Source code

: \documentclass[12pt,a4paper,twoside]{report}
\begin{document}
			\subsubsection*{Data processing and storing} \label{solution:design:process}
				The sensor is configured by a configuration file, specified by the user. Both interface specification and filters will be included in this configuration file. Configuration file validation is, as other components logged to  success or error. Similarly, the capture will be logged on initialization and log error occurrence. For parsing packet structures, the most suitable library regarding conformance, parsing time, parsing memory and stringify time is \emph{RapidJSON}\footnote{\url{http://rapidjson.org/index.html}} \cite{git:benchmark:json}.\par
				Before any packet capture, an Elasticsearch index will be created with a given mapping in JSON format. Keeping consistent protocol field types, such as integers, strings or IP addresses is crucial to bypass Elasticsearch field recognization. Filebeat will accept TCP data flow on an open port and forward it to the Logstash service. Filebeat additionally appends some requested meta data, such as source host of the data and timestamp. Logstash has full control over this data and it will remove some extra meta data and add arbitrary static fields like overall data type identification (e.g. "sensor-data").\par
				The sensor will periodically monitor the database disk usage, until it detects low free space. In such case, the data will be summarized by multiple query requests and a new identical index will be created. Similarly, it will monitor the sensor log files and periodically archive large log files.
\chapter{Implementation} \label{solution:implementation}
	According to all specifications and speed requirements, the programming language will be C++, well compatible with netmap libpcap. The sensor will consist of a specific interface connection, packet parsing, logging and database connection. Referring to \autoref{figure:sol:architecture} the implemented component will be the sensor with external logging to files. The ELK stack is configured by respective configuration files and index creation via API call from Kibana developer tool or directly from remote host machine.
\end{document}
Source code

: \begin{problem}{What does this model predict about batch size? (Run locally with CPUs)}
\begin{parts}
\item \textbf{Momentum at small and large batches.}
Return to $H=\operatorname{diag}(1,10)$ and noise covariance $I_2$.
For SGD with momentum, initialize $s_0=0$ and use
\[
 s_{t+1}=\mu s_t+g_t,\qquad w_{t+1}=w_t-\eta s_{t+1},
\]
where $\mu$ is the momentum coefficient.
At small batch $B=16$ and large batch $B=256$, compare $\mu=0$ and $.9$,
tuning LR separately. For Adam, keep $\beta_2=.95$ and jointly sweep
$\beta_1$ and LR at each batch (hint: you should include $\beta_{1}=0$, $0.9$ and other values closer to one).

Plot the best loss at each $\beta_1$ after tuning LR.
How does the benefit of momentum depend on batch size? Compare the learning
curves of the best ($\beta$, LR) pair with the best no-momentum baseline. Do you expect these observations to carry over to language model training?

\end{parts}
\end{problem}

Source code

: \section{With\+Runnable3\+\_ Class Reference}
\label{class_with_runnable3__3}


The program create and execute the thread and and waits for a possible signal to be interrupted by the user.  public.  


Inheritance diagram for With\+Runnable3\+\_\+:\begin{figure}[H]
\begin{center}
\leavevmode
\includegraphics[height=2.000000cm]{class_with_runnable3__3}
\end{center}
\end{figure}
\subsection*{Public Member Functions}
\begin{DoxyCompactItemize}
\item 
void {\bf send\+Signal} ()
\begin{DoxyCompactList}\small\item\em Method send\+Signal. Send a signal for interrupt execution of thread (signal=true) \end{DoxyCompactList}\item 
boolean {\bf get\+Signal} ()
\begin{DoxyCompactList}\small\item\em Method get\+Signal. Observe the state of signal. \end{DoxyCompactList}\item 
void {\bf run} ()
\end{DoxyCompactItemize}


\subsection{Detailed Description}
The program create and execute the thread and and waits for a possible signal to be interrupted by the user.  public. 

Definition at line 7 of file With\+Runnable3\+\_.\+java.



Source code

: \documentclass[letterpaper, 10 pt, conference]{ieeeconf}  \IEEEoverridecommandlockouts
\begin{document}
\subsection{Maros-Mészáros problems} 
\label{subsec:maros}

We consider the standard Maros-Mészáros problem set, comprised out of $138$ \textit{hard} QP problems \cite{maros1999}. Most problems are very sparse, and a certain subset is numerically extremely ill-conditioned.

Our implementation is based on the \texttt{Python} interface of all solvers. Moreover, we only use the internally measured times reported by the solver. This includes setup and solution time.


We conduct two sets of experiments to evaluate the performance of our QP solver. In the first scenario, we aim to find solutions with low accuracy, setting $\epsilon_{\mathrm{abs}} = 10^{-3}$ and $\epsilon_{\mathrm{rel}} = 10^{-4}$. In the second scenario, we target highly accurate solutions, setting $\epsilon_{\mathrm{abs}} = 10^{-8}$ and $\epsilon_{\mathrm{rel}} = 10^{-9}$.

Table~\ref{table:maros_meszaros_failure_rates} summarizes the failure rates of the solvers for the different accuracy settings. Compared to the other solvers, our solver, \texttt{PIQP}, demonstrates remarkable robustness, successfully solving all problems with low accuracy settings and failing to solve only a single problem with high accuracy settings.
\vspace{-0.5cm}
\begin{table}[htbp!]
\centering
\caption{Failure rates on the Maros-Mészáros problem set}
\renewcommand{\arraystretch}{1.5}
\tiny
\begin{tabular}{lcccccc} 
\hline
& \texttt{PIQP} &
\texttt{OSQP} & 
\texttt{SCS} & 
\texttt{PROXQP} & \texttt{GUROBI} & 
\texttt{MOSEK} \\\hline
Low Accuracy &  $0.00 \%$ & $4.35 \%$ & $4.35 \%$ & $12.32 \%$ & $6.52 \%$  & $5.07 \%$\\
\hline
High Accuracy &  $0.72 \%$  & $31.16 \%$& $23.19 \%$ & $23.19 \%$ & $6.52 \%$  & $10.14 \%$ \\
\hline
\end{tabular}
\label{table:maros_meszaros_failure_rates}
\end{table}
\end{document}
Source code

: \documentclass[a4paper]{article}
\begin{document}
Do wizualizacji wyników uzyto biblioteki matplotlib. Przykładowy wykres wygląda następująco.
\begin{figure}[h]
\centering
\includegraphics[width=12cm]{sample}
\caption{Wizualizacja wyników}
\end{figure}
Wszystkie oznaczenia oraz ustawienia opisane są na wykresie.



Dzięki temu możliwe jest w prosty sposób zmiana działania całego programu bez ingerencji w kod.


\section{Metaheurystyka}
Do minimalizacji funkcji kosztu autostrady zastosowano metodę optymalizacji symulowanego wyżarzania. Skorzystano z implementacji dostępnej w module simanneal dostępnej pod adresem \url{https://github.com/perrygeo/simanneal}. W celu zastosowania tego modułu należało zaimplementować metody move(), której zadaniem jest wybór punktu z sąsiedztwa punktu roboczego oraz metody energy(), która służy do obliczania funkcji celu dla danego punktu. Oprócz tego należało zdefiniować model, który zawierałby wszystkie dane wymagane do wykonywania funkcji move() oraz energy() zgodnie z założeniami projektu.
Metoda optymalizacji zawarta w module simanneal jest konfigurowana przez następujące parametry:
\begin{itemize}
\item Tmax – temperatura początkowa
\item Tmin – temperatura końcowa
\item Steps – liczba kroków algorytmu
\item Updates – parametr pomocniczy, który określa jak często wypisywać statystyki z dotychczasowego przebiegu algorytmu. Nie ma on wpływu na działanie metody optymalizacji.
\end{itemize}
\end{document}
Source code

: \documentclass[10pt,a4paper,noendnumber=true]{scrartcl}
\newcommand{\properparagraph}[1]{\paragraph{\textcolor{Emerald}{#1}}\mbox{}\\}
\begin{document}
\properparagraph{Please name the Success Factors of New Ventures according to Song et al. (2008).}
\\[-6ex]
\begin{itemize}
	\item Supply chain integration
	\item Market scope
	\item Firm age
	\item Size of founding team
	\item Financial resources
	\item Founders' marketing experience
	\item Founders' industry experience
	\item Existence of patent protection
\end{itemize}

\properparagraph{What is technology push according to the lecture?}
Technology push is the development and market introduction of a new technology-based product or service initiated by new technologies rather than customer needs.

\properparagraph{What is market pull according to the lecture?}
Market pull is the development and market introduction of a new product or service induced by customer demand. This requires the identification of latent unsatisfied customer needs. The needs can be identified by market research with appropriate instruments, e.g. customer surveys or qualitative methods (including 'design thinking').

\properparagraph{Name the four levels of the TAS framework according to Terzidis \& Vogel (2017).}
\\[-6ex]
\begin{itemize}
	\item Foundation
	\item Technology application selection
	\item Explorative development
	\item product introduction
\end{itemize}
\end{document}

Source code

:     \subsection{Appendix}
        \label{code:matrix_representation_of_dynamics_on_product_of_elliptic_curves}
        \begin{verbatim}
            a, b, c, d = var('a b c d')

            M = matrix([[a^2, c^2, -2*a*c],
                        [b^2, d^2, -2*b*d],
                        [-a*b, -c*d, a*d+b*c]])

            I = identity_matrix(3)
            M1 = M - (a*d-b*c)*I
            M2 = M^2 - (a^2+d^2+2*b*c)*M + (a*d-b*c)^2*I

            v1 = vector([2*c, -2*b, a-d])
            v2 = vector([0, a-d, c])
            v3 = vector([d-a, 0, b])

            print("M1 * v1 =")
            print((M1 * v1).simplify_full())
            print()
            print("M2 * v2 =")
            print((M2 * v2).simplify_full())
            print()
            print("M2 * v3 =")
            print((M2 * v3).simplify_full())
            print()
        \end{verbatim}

# # # #

Task to carry out: Starting with the line that contains "Technology application selection", print every line through the end of the entries above exactly as written, both boundary lines included, and nothing else.

Output for this task:
	\item Technology application selection
	\item Explorative development
	\item product introduction
\end{itemize}
\end{document}

Source code

:     \subsection{Appendix}
        \label{code:matrix_representation_of_dynamics_on_product_of_elliptic_curves}
        \begin{verbatim}
            a, b, c, d = var('a b c d')

            M = matrix([[a^2, c^2, -2*a*c],
                        [b^2, d^2, -2*b*d],
                        [-a*b, -c*d, a*d+b*c]])

            I = identity_matrix(3)
            M1 = M - (a*d-b*c)*I
            M2 = M^2 - (a^2+d^2+2*b*c)*M + (a*d-b*c)^2*I

            v1 = vector([2*c, -2*b, a-d])
            v2 = vector([0, a-d, c])
            v3 = vector([d-a, 0, b])

            print("M1 * v1 =")
            print((M1 * v1).simplify_full())
            print()
            print("M2 * v2 =")
            print((M2 * v2).simplify_full())
            print()
            print("M2 * v3 =")
            print((M2 * v3).simplify_full())
            print()
        \end{verbatim}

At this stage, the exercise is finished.